A skilled teacher knows how to guide students through these seemingly adverse experiences. Indeed, these dark nights are often necessary. The pain is to be seen, fully felt, and embraced- not avoided, suppressed, exiled, drugged, distracted, or empathized away. We must go directly into the fire of fear, into the void of nothingness. Resting in stillness, the mind becomes aware of its own self-radiant luminosity. We recognize its inherent goodness and our interconnectedness with All-That-Is. But you may have to limp through the Valley of Death on blistered feet to get there. And along the way, everything may be taken from you: your illusions, your dreams, your comfort blanket, your very identity. No wonder most choose never to begin the journey. The ego offers the illusion of comfort, safety, and predictability.


There are many "dark night" experiences. Hallucinations, visions, disassociation, out-of-body experiences, and other sensory misfirings are common. What my sister was experiencing went deeper. She was gaining insights into misery, into emptiness, into meaninglessness. Passing through these waypoints is a kind of dark night of the soul.


My sister explained her experience more beautifully. She referred me back to a Bible story we learned as children. "Remember when Jesus was at Bethesda and asked the crippled man if he wanted to be healed? 'Do you want to be healed?' I used to think this verse was stupid and made no sense. It seemed obvious that a crippled man would want to be healed, but Jesus knew from experience that most people didn't want that. 'Do you want to be healed? 'Some might answer yes, but most are attached to their suffering. 'Do you want to be healed?' Some like the attention and prefer to complain. 'Do you want to be healed?' It's comforting to blame others for our misery. 'Do you want to be healed?' The crippled man's life was predictable; there was a tacit agreement between him and the people who pitied him. He assumed his role as helpless victim and his benefactors played their roles as saviors.
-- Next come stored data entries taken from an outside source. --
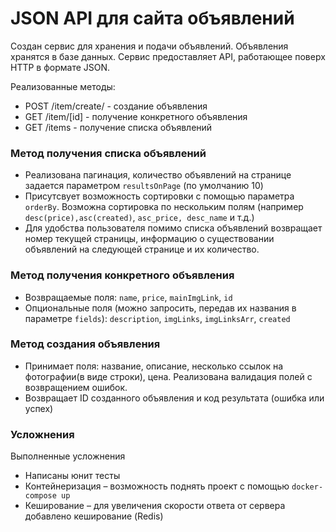 # JSON API для сайта объявлений
Создан сервис для хранения и подачи объявлений. Объявления хранятся в базе данных. 
Сервис предоставляет API, работающее поверх HTTP в формате JSON.

Реализованные методы:
* POST /item/create/ - создание объявления
* GET /item/[id] - получение конкретного объявления
* GET /items - получение списка объявлений

### Метод получения списка объявлений
* Реализована пагинация, количество объявлений на странице задается параметром `resultsOnPage` (по умолчанию 10)
* Присутсвует возможность сортировки с помощью параметра `orderBy`. Возможна сортировка по нескольким полям (например 
`desc(price),asc(created)`, `asc_price, desc_name` и т.д.)
* Для удобства пользователя помимо списка объявлений возвращает номер текущей страницы, информацию о существовании 
объявлений на следующей странице и их количество.

### Метод получения конкретного объявления
* Возвращаемые поля: `name`, `price`, `mainImgLink`, `id`
* Опциональные поля (можно запросить, передав их названия в параметре `fields`): `description`, `imgLinks`, 
`imgLinksArr`, `created`

### Метод создания объявления
* Принимает поля: название, описание, несколько ссылок на фотографии(в виде строки), цена. 
Реализована валидация полей с возвращением ошибок.
* Возвращает ID созданного объявления и код результата (ошибка или успех)

### Усложнения
Выполненные усложнения
* Написаны юнит тесты
* Контейнеризация – возможность поднять проект с помощью `docker-compose up`
* Кеширование – для увеличения скорости ответа от сервера добавлено кеширование (Redis)
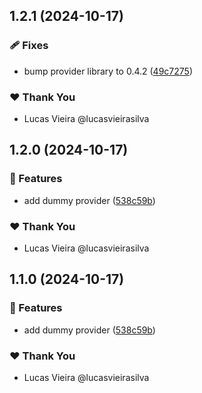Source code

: ## 1.2.1 (2024-10-17)

### 🩹 Fixes

- bump provider library to 0.4.2 ([49c7275](https://github.com/vm-x-ai/vm-x-ai-providers/commit/49c7275))

### ❤️ Thank You

- Lucas Vieira @lucasvieirasilva

## 1.2.0 (2024-10-17)

### 🚀 Features

- add dummy provider ([538c59b](https://github.com/vm-x-ai/vm-x-ai-providers/commit/538c59b))

### ❤️ Thank You

- Lucas Vieira @lucasvieirasilva

## 1.1.0 (2024-10-17)

### 🚀 Features

- add dummy provider ([538c59b](https://github.com/vm-x-ai/vm-x-ai-providers/commit/538c59b))

### ❤️ Thank You

- Lucas Vieira @lucasvieirasilva
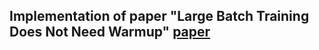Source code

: ## Implementation of paper "Large Batch Training Does Not Need Warmup" [paper](https://arxiv.org/pdf/2002.01576.pdf)
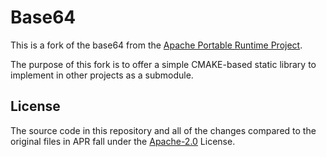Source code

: # Base64

This is a fork of the base64 from the [Apache Portable Runtime Project][apr].

The purpose of this fork is to offer a simple CMAKE-based static library to 
implement in other projects as a submodule.

## License

The source code in this repository and all of the changes compared to the 
original files in APR fall under the [Apache-2.0][license] License.

[license]: https://tldrlegal.com/license/apache-license-2.0-(apache-2.0)
[apr]: https://apr.apache.org/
To be healed would introduce uncertainty and a new degree of personal responsibility he might not be ready to assume.


"'Do you really really really want to be healed?' I wasn't sure I could answer yes."


My sister said she prayed repeatedly for healing... and the healing came when she indexed her prayer to sincerity.


"It's like if you had food poisoning. To eliminate the poison, the body trembles and convulses violently. You vomit. You have diarrhea, chills, fever. Your body aches. You writhe in pain. You must suffer before you heal." And the cure felt so much worse than the comforting delusions of self-deception.

She felt like she had made progress. "But now I see how much cleaning I have to do. It's like there's vomit and feces everywhere." She made mistakes; we all have our share of them. She sees that she was responsible for her mistakes and assumes the consequences. She sees how she co-created her own reality. She realizes that she needed to make profound changes at the subtlest levels of thought.


She faced her suffering directly and with courage, but that doesn't take the edge off of it. She faced her fears and beliefs. Now what? There was work to do. She plans on quitting her job to pursue her passions. That's risky and scary. Walking away from the known and the comfortable and the predictable is scary. Putting away the mask is scary. Saying goodbye to the little self and to the world it created is scary. Confronting the dark nothingness and meaninglessness of ego is scary.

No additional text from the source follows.